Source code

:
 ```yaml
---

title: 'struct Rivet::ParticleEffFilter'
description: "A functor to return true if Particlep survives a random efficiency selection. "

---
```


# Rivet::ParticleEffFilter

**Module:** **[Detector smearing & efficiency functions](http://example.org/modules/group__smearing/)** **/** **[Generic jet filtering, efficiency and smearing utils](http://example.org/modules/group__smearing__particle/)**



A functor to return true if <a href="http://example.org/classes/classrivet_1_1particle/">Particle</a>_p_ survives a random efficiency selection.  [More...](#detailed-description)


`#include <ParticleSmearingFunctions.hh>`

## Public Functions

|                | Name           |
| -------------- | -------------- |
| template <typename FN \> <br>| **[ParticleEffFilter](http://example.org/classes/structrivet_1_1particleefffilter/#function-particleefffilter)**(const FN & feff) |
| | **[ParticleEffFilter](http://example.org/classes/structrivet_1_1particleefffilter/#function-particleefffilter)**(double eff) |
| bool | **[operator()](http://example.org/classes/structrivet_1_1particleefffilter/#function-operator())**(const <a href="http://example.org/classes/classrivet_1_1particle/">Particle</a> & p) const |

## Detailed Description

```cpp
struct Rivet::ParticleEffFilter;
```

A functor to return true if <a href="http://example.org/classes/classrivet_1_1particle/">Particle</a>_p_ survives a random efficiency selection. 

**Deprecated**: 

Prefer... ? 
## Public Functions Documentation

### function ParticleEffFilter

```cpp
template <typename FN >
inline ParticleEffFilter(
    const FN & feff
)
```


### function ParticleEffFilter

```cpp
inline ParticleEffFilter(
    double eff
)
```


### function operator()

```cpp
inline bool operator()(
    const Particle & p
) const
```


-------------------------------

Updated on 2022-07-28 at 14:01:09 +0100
──────────
DIRECTIONS FOR THIS TASK: Make a list of all lines in the data that contain "classes".

OUTPUT OF THE EXERCISE:
A functor to return true if <a href="http://example.org/classes/classrivet_1_1particle/">Particle</a>_p_ survives a random efficiency selection.  [More...](#detailed-description)
| template <typename FN \> <br>| **[ParticleEffFilter](http://example.org/classes/structrivet_1_1particleefffilter/#function-particleefffilter)**(const FN & feff) |
| | **[ParticleEffFilter](http://example.org/classes/structrivet_1_1particleefffilter/#function-particleefffilter)**(double eff) |
| bool | **[operator()](http://example.org/classes/structrivet_1_1particleefffilter/#function-operator())**(const <a href="http://example.org/classes/classrivet_1_1particle/">Particle</a> & p) const |
A functor to return true if <a href="http://example.org/classes/classrivet_1_1particle/">Particle</a>_p_ survives a random efficiency selection. 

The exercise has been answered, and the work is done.